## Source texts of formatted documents

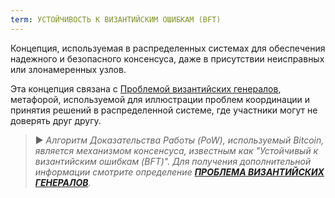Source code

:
 ```yaml
---
term: УСТОЙЧИВОСТЬ К ВИЗАНТИЙСКИМ ОШИБКАМ (BFT)
---
```


Концепция, используемая в распределенных системах для обеспечения надежного и безопасного консенсуса, даже в присутствии неисправных или злонамеренных узлов.

Эта концепция связана с [Проблемой византийских генералов](/dictionnaire/P.md#prob.-des-généraux-byzantins), метафорой, используемой для иллюстрации проблем координации и принятия решений в распределенной системе, где участники могут не доверять друг другу.

> ► *Алгоритм Доказательства Работы (PoW), используемый Bitcoin, является механизмом консенсуса, известным как "Устойчивый к византийским ошибкам (BFT)". Для получения дополнительной информации смотрите определение **[ПРОБЛЕМА ВИЗАНТИЙСКИХ ГЕНЕРАЛОВ](/dictionnaire/P.md#prob.-des-généraux-byzantins)**.*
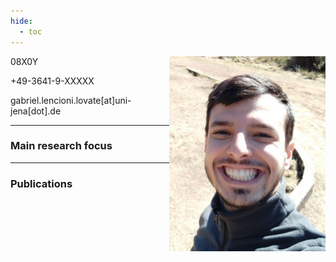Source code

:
 ```yaml
---
hide:
  - toc
---
```



<img src="/pics/gabriel.jpg" width="250" align="right">

08X0Y

+49-3641-9-XXXXX

gabriel.lencioni.lovate[at]uni-jena[dot].de

---

### Main research focus

---

### Publications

## TASK REQUIREMENTS
Report each line of the entries where the word "gabriel" occurs.

## RESULT BELOW
<img src="/pics/gabriel.jpg" width="250" align="right">
gabriel.lencioni.lovate[at]uni-jena[dot].de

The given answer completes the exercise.